In the records below, find the line containing "வருமானம் அளவில் சிறிது", then extract that line and all subsequent lines exactly, leaving out everything else.

The data Block Start

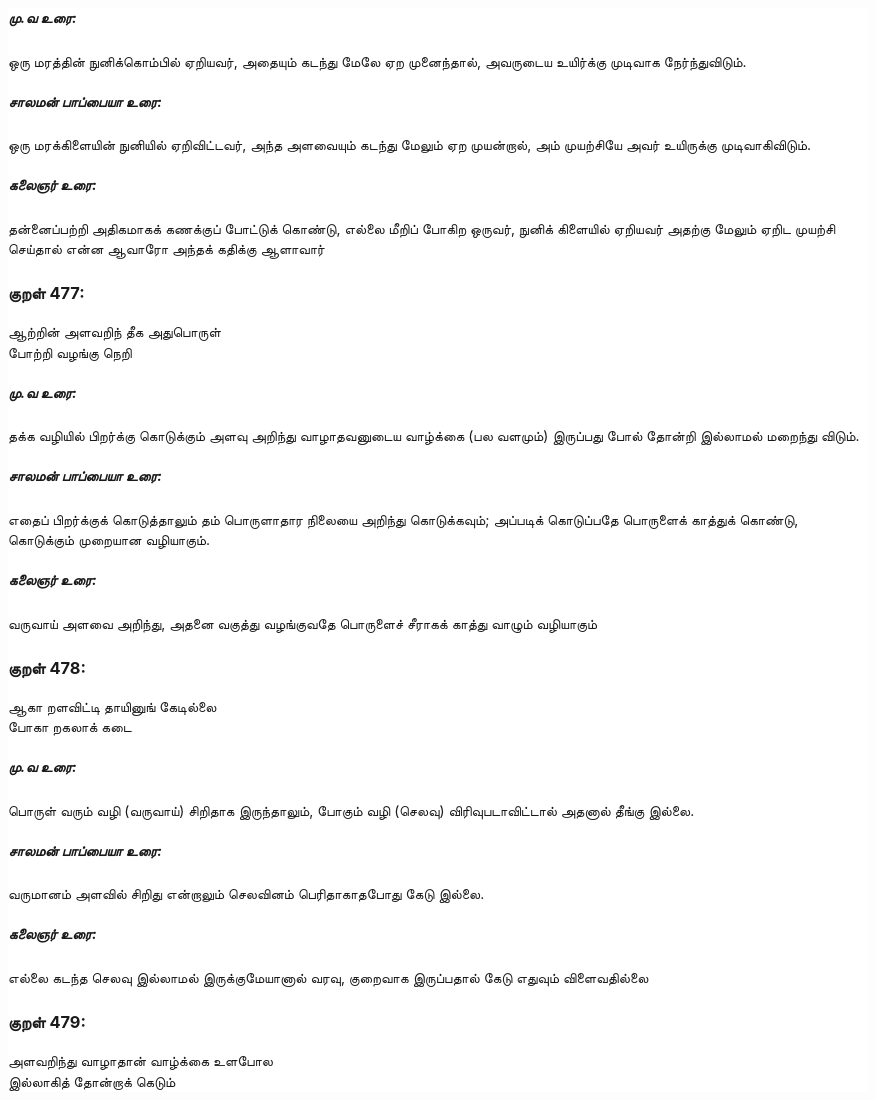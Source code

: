 ##### மு.வ உரை:

ஒரு மரத்தின் நுனிக்கொம்பில் ஏறியவர், அதையும் கடந்து மேலே ஏற முனைந்தால், அவருடைய உயிர்க்கு முடிவாக நேர்ந்துவிடும்.

##### சாலமன் பாப்பையா உரை:

ஒரு மரக்கிளையின் நுனியில் ஏறிவிட்டவர், அந்த அளவையும் கடந்து மேலும் ஏற முயன்றால், அம் முயற்சியே அவர் உயிருக்கு முடிவாகிவிடும்.

##### கலைஞர் உரை:

தன்னைப்பற்றி அதிகமாகக் கணக்குப் போட்டுக் கொண்டு, எல்லை மீறிப் போகிற ஒருவர், நுனிக் கிளையில் ஏறியவர் அதற்கு மேலும் ஏறிட முயற்சி செய்தால் என்ன ஆவாரோ அந்தக் கதிக்கு ஆளாவார்

### குறள்  477:

ஆற்றின் அளவறிந் தீக அதுபொருள்  
போற்றி வழங்கு நெறி

##### மு.வ உரை:

தக்க வழியில் பிறர்க்கு கொடுக்கும் அளவு அறிந்து வாழாதவனுடைய வாழ்க்கை (பல வளமும்) இருப்பது போல் தோன்றி இல்லாமல் மறைந்து விடும்.

##### சாலமன் பாப்பையா உரை:

எதைப் பிறர்க்குக் கொடுத்தாலும் தம் பொருளாதார நிலையை அறிந்து கொடுக்கவும்; அப்படிக் கொடுப்பதே பொருளைக் காத்துக் கொண்டு, கொடுக்கும் முறையான வழியாகும்.

##### கலைஞர் உரை:

வருவாய் அளவை அறிந்து, அதனை வகுத்து வழங்குவதே பொருளைச் சீராகக் காத்து வாழும் வழியாகும்

### குறள்  478:

ஆகா றளவிட்டி தாயினுங் கேடில்லை  
போகா றகலாக் கடை

##### மு.வ உரை:

பொருள் வரும் வழி (வருவாய்) சிறிதாக இருந்தாலும், போகும் வழி (செலவு) விரிவுபடாவிட்டால் அதனால் தீங்கு இல்லை.

##### சாலமன் பாப்பையா உரை:

வருமானம் அளவில் சிறிது என்றாலும் செலவினம் பெரிதாகாதபோது கேடு இல்லை.

##### கலைஞர் உரை:

எல்லை கடந்த செலவு இல்லாமல் இருக்குமேயானால் வரவு, குறைவாக இருப்பதால் கேடு எதுவும் விளைவதில்லை

### குறள்  479:

அளவறிந்து வாழாதான் வாழ்க்கை உளபோல  
இல்லாகித் தோன்றாக் கெடும்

The data Block End

# [Answer area]
வருமானம் அளவில் சிறிது என்றாலும் செலவினம் பெரிதாகாதபோது கேடு இல்லை.

##### கலைஞர் உரை:

எல்லை கடந்த செலவு இல்லாமல் இருக்குமேயானால் வரவு, குறைவாக இருப்பதால் கேடு எதுவும் விளைவதில்லை

### குறள்  479:

அளவறிந்து வாழாதான் வாழ்க்கை உளபோல  
இல்லாகித் தோன்றாக் கெடும்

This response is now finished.